## [Problem to work on]
Nothing beyond the line containing "Additionally it prohibits" should be printed; print each line exactly from the first line of the listing below through it.
=== Section Start ===
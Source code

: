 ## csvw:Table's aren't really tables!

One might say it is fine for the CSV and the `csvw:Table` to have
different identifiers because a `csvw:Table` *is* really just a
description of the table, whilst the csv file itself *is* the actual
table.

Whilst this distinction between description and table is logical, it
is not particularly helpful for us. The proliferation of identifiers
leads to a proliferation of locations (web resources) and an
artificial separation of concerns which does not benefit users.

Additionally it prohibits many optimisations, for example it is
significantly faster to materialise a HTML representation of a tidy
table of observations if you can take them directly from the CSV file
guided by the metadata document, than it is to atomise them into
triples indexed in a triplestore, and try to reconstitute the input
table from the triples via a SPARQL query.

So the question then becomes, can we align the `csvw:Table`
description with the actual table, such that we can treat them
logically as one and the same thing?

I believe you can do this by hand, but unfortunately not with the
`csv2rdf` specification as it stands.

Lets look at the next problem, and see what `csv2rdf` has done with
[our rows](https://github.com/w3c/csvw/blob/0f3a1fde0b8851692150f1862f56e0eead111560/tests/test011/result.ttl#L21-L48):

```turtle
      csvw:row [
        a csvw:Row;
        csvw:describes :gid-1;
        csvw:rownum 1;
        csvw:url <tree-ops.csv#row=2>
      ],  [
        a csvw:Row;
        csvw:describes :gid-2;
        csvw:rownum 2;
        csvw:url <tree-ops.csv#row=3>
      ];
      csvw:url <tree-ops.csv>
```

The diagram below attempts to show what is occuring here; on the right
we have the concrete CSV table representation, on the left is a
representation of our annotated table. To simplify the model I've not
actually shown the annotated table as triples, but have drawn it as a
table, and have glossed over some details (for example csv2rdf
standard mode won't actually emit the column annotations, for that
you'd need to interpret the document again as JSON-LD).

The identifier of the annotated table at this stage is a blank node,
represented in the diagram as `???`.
=== Section End ===
## [Output of the exercise]
Source code

: ## csvw:Table's aren't really tables!

One might say it is fine for the CSV and the `csvw:Table` to have
different identifiers because a `csvw:Table` *is* really just a
description of the table, whilst the csv file itself *is* the actual
table.

Whilst this distinction between description and table is logical, it
is not particularly helpful for us. The proliferation of identifiers
leads to a proliferation of locations (web resources) and an
artificial separation of concerns which does not benefit users.

Additionally it prohibits many optimisations, for example it is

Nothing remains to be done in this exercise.